In significant remarks at a recent IFRS Foundation seminar, IASB Chair Hans Hoogervorst set forth a ten-point plan to break the boilerplate of uncommunicative and box-ticking financial statement disclosure. The Chair fears that, without a game-changing initiative, company annual reports are destined to become simply compliance documents rather than instruments of communication to investors and other users of financial statements.
Broadly, the Board will undertake a general review of disclosure requirements in existing Standards (Pt. 10) after it has already conducted a fundamental review of IAS 1, IAS 7 on financial instruments and IAS 8 on operating segments (Pt. 9). More specifically, the Board will clarify in IAS 1 that the materiality principle does not only mean that material items should be included, but that it can mean that it can be better to exclude nonmaterial disclosures. (Pt. 1). Too much detail can make the material information more difficult to understand, said the IASB Chair, as he urged companies to proactively reduce the clutter.
Many preparers of financial statements will err on the side of caution and throw everything into the disclosures, he noted, since they do not want to risk being asked by the regulator to restate their financials. No CFO has ever been fired for producing voluminous disclosures, he observed. Moreover, excessive disclosures can be handy for burying unpleasant, yet very relevant, information.
The IASB will also clarify that a materiality assessment applies to the whole of the financial statements, including the notes (Pt. 2). Many persons think that items that do not make it onto the face of primary financial statements as a line item need to be disclosed in the notes, he said. The Board will clarify this is not the case. If an item is not material, he reasoned, it need not be disclosed anywhere at all in the financial statements.
Relatedly, the Board will remove language from IAS 1 that has been interpreted as prescribing the order of the notes to the financial statements.
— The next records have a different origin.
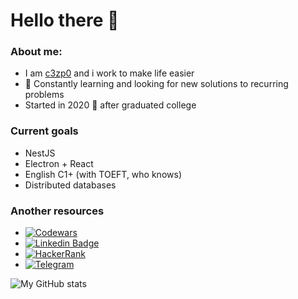 # Hello there 👋

### About me:
 - I am [c3zp0](https://www.linkedin.com/in/c3zp0/) and i work to make life easier
- 📖 Constantly learning  and looking for new solutions to recurring problems 
- Started in 2020 🦠 after graduated college


### Current goals
 - NestJS
 - Electron + React
 - English C1+ (with TOEFT, who knows)
 - Distributed databases

### Another resources
- [![Codewars](https://img.shields.io/badge/Codewars-B1361E?style=for-the-badge&logo=codewars&logoColor=grey)](https://www.codewars.com/users/c3zp0)
- [![Linkedin Badge](https://img.shields.io/badge/linkedin%20-%230077B5.svg?&style=for-the-badge&logo=linkedin&logoColor=white)](https://www.linkedin.com/in/c3zp0/)
- [![HackerRank](https://img.shields.io/badge/-Hackerrank-2EC866?style=for-the-badge&logo=HackerRank&logoColor=white)](https://www.hackerrank.com/siarhei_me)
- [![Telegram](https://img.shields.io/badge/Telegram-2CA5E0?style=for-the-badge&logo=telegram&logoColor=white)](t.me/c3zp0) 

![My GitHub stats](https://github-readme-stats.vercel.app/api?username=c3zp0&show_icons=true&theme=dark)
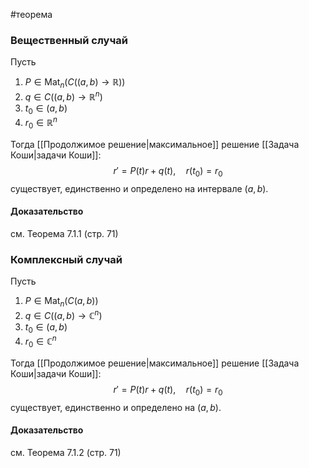 #теорема
### Вещественный случай
Пусть 
1. $P\in\operatorname{Mat}_n(C((a,b)\rightarrow\mathbb{R}))$
2. $q\in C((a,b)\rightarrow\mathbb{R}^n)$
3. $t_0\in(a,b)$
4. $r_0\in\mathbb{R}^n$

Тогда [[Продолжимое решение|максимальное]] решение [[Задача Коши|задачи Коши]]: $$r'=P(t)r+q(t),\quad r(t_0)=r_0$$ существует, единственно и определено на интервале $(a,b)$. 
#### Доказательство
см. Теорема 7.1.1 (стр. 71)
### Комплексный случай
Пусть 
1. $P\in\operatorname{Mat}_n(C(a,b))$
2. $q\in C((a,b)\rightarrow\mathbb{C}^n)$
3. $t_0\in(a,b)$
4. $r_0\in\mathbb{C}^n$

Тогда [[Продолжимое решение|максимальное]] решение [[Задача Коши|задачи Коши]]: $$r'=P(t)r+q(t),\quad r(t_0)=r_0$$существует, единственно и определено на $(a,b)$.
#### Доказательство
см. Теорема 7.1.2 (стр. 71)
This should make it easier for companies to communicate their information in a more logical and holistic fashion (Pt. 4). The Board will clarify that if a Standard is relevant to the company’s financial statements, it does not automatically follow that every disclosure requirement in that Standard will provide material information. Instead, each disclosure will have to be judged individually for materiality (Pt. 3).
The Board will ensure that IAS1 gives companies flexibility about where they disclose accounting policies in the financial statements. (Pt. 5). According to Chairman Hoogervorst, important accounting policies should be given greater prominence in financial statements and less important accounting policies relegated to the back of the financial statements.
At the request of global users of financial statements, the Board will consider adding a net-debt reconciliation requirement in order to provide users with clarity around what the company is calling net debt and also to consolidate and link the clutter of scattered debt disclosures through the financial statements. (Pt. 6). Working with IOSCO and the IAASB, the Board will look into the creation of either general application guidance or educational material on materiality in order to provide auditors, preparers and regulators with a clear and uniform view of what constitutes material information. (Pt. 7). Finally, the Board will use less prescriptive wordings when developing new disclosure Standards, focusing on disclosure objectives and examples of disclosures that meet that objective.